You woulda freaked out at my high school. Back then, I routinely went to school with a shotgun in the trunk of my car during hunting season. Lots of guys did. There was no internet or cable in that part of the world, Atari was state of the art as for as video games went. Men and boys often sought their entertainment outdoors. Hunting, shooting, fishing, camping, etc. Guys of my generation grew up around guns, we were taught how to handle (and use) them, and we developed a certain amount of skill in that regard.

Now, if a kid takes his shotgun to school, even locked in his car, even if it is hunting season, he’s probably going to get arrested/suspended/expelled after he gets through being taken down by the local S.W.A.T. team. This anti-gun hysteria that pervades modern liberals baffles me.

Well, I don’t think I’d be freaked out by your high school - context matters. (I’m not saying I think it’s a good idea to let students have guns anywhere on school property - but I wouldn’t be freaked out by it.)

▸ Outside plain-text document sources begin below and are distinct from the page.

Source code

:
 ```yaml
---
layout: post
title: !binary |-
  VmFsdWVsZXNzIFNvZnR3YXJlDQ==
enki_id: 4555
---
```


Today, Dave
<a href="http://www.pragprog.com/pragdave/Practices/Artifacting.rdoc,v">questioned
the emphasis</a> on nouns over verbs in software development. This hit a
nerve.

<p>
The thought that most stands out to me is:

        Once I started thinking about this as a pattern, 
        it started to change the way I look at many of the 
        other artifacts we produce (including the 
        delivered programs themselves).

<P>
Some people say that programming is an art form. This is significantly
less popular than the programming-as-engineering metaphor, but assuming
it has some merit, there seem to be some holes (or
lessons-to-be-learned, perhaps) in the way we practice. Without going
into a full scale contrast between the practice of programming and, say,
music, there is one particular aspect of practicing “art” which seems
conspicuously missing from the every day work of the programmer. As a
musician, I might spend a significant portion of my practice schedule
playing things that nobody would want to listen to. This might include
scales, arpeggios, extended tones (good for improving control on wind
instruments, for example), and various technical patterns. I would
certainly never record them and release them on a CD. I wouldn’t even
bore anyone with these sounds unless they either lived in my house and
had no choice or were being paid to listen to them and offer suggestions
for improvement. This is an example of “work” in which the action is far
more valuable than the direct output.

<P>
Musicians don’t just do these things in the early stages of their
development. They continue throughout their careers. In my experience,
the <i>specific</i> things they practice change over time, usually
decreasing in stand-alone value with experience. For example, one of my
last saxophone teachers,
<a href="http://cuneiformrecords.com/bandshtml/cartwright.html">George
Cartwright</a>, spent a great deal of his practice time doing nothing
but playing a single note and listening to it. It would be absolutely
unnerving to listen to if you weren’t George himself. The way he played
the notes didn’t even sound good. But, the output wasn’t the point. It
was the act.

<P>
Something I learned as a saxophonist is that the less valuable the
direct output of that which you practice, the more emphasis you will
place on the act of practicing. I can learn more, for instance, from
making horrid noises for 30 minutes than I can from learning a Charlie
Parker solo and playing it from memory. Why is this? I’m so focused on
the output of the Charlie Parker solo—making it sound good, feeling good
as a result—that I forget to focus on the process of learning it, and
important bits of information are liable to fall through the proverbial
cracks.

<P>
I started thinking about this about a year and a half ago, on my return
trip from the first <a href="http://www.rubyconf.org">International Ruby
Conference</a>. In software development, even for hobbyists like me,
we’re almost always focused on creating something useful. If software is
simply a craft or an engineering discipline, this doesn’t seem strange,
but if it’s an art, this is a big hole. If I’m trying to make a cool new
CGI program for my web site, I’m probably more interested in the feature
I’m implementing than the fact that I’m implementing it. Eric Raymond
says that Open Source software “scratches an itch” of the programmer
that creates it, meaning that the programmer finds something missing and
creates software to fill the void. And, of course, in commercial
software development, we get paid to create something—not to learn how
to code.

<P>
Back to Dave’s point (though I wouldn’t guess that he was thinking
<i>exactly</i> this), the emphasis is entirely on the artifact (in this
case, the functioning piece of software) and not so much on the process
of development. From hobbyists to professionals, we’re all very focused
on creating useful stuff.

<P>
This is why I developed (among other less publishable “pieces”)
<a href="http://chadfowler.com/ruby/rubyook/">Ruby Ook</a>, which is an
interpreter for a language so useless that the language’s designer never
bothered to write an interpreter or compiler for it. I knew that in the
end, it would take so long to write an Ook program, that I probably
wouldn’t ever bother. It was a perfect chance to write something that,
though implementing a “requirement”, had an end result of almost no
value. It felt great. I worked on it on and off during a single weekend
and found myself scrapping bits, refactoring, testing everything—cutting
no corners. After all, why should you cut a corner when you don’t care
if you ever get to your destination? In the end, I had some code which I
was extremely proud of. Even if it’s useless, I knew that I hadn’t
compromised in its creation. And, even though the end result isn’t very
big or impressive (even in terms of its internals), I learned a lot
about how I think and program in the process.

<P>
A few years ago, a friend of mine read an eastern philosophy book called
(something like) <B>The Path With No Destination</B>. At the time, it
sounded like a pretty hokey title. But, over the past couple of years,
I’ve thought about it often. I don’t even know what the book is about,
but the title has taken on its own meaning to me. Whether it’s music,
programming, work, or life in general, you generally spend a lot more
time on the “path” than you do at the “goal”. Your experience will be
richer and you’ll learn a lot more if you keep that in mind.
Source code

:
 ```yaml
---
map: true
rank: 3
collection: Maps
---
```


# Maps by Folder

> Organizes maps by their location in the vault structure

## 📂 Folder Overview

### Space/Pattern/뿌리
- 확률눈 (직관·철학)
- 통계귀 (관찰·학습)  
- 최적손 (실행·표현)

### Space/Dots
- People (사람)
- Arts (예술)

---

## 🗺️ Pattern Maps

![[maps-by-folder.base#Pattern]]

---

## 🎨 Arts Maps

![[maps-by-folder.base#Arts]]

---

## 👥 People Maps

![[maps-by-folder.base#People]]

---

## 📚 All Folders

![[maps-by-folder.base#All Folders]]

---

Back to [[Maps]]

Let me ask you this, though - what if the school had decided to change its policy, and require kids to leave their guns at home? And then a bunch of seniors had decided to protest in front of the school, while waving loaded shotguns? To me, that’s a different context, and a much more troubling one. If you’ve got a gun in your car because you’re going hunting, that’s reasonably normal. If you’ve got a loaded gun in your hand merely because you think it makes a neat statement - well, that’s much more troubling.

Really can’t see myself attending that particular rally, gun or no gun. I don’t usually do political rallies, and even if I did, that rally doesn’t mesh with my political views.

However, suppose it were, instead, an NRA rally against gun control. If weapons were allowed, I might very well carry something. And if they dig up Moses to give us his “Cold dead hand” speech, I’ll raise my weapon to the sky right along with him.

I’d also like to point out that I don’t see guns as bad - I see them as dangerous, and thus in need of careful regulation. Just as cars are dangerous, and need to be carefully regulated. Just as prescription drugs are dangerous, and need to be carefully regulated. But, heck, given the chance, I’d not be averse to heading to a range and learning to shoot a gun myself.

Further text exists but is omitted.